Dataset:

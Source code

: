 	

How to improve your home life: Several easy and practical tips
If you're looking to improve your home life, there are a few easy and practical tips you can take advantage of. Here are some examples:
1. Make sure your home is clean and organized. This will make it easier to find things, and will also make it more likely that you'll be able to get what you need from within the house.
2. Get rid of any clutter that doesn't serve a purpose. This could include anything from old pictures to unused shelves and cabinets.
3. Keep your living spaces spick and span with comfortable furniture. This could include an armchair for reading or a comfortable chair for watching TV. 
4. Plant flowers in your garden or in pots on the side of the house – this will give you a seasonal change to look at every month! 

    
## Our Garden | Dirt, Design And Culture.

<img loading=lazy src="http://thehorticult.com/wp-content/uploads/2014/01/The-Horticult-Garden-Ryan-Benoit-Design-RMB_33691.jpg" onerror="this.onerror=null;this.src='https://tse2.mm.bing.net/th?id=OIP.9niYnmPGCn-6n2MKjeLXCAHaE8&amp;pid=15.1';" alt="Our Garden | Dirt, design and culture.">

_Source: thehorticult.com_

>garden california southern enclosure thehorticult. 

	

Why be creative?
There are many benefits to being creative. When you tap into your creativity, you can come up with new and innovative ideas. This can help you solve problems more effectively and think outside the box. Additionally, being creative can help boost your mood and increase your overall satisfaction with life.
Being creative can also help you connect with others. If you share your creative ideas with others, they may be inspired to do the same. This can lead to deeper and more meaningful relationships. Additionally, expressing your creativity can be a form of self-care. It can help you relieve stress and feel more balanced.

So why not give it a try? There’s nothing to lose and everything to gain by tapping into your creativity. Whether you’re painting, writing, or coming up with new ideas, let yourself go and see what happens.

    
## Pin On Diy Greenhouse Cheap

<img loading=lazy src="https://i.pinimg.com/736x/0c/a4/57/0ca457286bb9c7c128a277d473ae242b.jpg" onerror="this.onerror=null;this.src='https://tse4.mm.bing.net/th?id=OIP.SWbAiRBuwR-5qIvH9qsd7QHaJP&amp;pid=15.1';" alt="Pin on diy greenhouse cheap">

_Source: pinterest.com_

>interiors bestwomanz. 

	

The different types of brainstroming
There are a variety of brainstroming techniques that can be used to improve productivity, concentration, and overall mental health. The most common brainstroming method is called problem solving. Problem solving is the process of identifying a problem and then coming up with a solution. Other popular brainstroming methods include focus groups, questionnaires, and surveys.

Task details: Looking at the records above, return exactly the lines from the line with "How to improve" to the line with "## Pin On Diy Greenhouse Cheap", both ends included.

Task answer:
How to improve your home life: Several easy and practical tips
If you're looking to improve your home life, there are a few easy and practical tips you can take advantage of. Here are some examples:
1. Make sure your home is clean and organized. This will make it easier to find things, and will also make it more likely that you'll be able to get what you need from within the house.
2. Get rid of any clutter that doesn't serve a purpose. This could include anything from old pictures to unused shelves and cabinets.
3. Keep your living spaces spick and span with comfortable furniture. This could include an armchair for reading or a comfortable chair for watching TV. 
4. Plant flowers in your garden or in pots on the side of the house – this will give you a seasonal change to look at every month! 

    
## Our Garden | Dirt, Design And Culture.

<img loading=lazy src="http://thehorticult.com/wp-content/uploads/2014/01/The-Horticult-Garden-Ryan-Benoit-Design-RMB_33691.jpg" onerror="this.onerror=null;this.src='https://tse2.mm.bing.net/th?id=OIP.9niYnmPGCn-6n2MKjeLXCAHaE8&amp;pid=15.1';" alt="Our Garden | Dirt, design and culture.">

_Source: thehorticult.com_

>garden california southern enclosure thehorticult. 

	

Why be creative?
There are many benefits to being creative. When you tap into your creativity, you can come up with new and innovative ideas. This can help you solve problems more effectively and think outside the box. Additionally, being creative can help boost your mood and increase your overall satisfaction with life.
Being creative can also help you connect with others. If you share your creative ideas with others, they may be inspired to do the same. This can lead to deeper and more meaningful relationships. Additionally, expressing your creativity can be a form of self-care. It can help you relieve stress and feel more balanced.

So why not give it a try? There’s nothing to lose and everything to gain by tapping into your creativity. Whether you’re painting, writing, or coming up with new ideas, let yourself go and see what happens.

    
## Pin On Diy Greenhouse Cheap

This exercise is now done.